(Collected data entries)
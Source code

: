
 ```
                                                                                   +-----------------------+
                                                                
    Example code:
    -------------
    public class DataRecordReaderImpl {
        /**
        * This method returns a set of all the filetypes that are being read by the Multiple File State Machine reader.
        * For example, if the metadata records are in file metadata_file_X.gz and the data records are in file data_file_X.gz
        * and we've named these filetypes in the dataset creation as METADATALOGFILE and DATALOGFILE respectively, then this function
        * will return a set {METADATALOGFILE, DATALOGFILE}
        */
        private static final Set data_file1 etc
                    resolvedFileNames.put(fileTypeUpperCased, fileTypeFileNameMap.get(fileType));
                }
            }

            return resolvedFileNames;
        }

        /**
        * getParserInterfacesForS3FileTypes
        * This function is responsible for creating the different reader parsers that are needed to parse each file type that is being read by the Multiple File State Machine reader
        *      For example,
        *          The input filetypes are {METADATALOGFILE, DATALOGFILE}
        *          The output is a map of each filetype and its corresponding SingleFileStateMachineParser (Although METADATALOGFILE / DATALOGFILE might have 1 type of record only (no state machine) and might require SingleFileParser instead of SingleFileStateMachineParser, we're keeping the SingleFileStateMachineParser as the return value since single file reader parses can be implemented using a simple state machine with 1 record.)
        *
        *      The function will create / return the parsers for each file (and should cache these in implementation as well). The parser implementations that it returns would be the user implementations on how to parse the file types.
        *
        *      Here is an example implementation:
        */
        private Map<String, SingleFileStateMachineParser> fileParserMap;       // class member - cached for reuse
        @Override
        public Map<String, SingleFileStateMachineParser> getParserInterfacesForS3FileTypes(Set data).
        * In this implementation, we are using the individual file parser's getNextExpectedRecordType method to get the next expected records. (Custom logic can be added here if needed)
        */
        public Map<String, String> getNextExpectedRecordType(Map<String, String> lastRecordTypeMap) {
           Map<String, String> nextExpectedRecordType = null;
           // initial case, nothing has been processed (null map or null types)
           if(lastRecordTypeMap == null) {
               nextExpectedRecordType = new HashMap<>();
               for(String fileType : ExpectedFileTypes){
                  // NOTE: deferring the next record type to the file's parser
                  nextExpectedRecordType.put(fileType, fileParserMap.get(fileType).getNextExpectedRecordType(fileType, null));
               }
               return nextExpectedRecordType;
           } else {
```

**WHAT YOU NEED TO DO**.
Look through the data and gather every line with the string "Multiple" in it.

**SOLUTION**.
        * This method returns a set of all the filetypes that are being read by the Multiple File State Machine reader.
        * This function is responsible for creating the different reader parsers that are needed to parse each file type that is being read by the Multiple File State Machine reader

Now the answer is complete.